DATA TO USE:

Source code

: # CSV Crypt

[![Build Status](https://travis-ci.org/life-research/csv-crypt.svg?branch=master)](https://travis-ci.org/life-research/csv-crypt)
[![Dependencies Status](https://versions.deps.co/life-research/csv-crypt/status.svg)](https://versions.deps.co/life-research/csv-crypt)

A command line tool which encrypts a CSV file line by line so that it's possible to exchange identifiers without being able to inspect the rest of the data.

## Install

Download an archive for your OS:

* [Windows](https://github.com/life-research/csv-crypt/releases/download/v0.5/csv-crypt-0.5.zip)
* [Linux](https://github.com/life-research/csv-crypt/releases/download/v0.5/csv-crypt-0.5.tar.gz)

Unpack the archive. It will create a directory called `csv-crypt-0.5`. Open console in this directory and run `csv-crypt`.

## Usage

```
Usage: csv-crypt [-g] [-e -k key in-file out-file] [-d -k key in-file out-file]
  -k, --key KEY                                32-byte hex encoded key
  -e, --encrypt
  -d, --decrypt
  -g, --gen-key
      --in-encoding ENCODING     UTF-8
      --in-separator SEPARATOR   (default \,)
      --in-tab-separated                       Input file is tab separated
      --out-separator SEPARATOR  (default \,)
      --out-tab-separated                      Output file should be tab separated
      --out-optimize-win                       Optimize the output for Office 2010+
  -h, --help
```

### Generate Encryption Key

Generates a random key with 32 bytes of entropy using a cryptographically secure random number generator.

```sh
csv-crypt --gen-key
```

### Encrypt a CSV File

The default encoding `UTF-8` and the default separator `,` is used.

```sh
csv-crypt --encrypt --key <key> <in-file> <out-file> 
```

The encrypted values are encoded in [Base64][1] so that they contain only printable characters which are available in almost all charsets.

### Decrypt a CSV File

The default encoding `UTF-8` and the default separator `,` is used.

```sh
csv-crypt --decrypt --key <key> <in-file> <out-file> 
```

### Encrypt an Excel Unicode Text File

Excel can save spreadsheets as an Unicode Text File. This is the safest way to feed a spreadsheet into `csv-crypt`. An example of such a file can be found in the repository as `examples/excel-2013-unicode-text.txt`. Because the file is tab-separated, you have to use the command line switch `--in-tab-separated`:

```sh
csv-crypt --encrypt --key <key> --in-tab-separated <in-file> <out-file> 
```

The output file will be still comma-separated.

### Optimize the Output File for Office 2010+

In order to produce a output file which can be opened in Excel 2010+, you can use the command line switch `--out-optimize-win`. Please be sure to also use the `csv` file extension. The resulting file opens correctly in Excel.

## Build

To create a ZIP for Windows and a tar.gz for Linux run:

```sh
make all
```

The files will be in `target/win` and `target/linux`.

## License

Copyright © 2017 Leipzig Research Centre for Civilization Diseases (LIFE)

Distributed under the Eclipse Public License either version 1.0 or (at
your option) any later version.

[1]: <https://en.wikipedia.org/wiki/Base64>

WORK TO BE COMPLETED: The records above must be restated. Preserve every word.

COMPLETED TASK:
Source code

: # CSV Crypt

[![Build Status](https://travis-ci.org/life-research/csv-crypt.svg?branch=master)](https://travis-ci.org/life-research/csv-crypt)
[![Dependencies Status](https://versions.deps.co/life-research/csv-crypt/status.svg)](https://versions.deps.co/life-research/csv-crypt)

A command line tool which encrypts a CSV file line by line so that it's possible to exchange identifiers without being able to inspect the rest of the data.

## Install

Download an archive for your OS:

* [Windows](https://github.com/life-research/csv-crypt/releases/download/v0.5/csv-crypt-0.5.zip)
* [Linux](https://github.com/life-research/csv-crypt/releases/download/v0.5/csv-crypt-0.5.tar.gz)

Unpack the archive. It will create a directory called `csv-crypt-0.5`. Open console in this directory and run `csv-crypt`.

## Usage

```
Usage: csv-crypt [-g] [-e -k key in-file out-file] [-d -k key in-file out-file]
  -k, --key KEY                                32-byte hex encoded key
  -e, --encrypt
  -d, --decrypt
  -g, --gen-key
      --in-encoding ENCODING     UTF-8
      --in-separator SEPARATOR   (default \,)
      --in-tab-separated                       Input file is tab separated
      --out-separator SEPARATOR  (default \,)
      --out-tab-separated                      Output file should be tab separated
      --out-optimize-win                       Optimize the output for Office 2010+
  -h, --help
```

### Generate Encryption Key

Generates a random key with 32 bytes of entropy using a cryptographically secure random number generator.

```sh
csv-crypt --gen-key
```

### Encrypt a CSV File

The default encoding `UTF-8` and the default separator `,` is used.

```sh
csv-crypt --encrypt --key <key> <in-file> <out-file> 
```

The encrypted values are encoded in [Base64][1] so that they contain only printable characters which are available in almost all charsets.

### Decrypt a CSV File

The default encoding `UTF-8` and the default separator `,` is used.

```sh
csv-crypt --decrypt --key <key> <in-file> <out-file> 
```

### Encrypt an Excel Unicode Text File

Excel can save spreadsheets as an Unicode Text File. This is the safest way to feed a spreadsheet into `csv-crypt`. An example of such a file can be found in the repository as `examples/excel-2013-unicode-text.txt`. Because the file is tab-separated, you have to use the command line switch `--in-tab-separated`:

```sh
csv-crypt --encrypt --key <key> --in-tab-separated <in-file> <out-file> 
```

The output file will be still comma-separated.

### Optimize the Output File for Office 2010+

In order to produce a output file which can be opened in Excel 2010+, you can use the command line switch `--out-optimize-win`. Please be sure to also use the `csv` file extension. The resulting file opens correctly in Excel.

## Build

To create a ZIP for Windows and a tar.gz for Linux run:

```sh
make all
```

The files will be in `target/win` and `target/linux`.

## License

Copyright © 2017 Leipzig Research Centre for Civilization Diseases (LIFE)

Distributed under the Eclipse Public License either version 1.0 or (at
your option) any later version.

[1]: <https://en.wikipedia.org/wiki/Base64>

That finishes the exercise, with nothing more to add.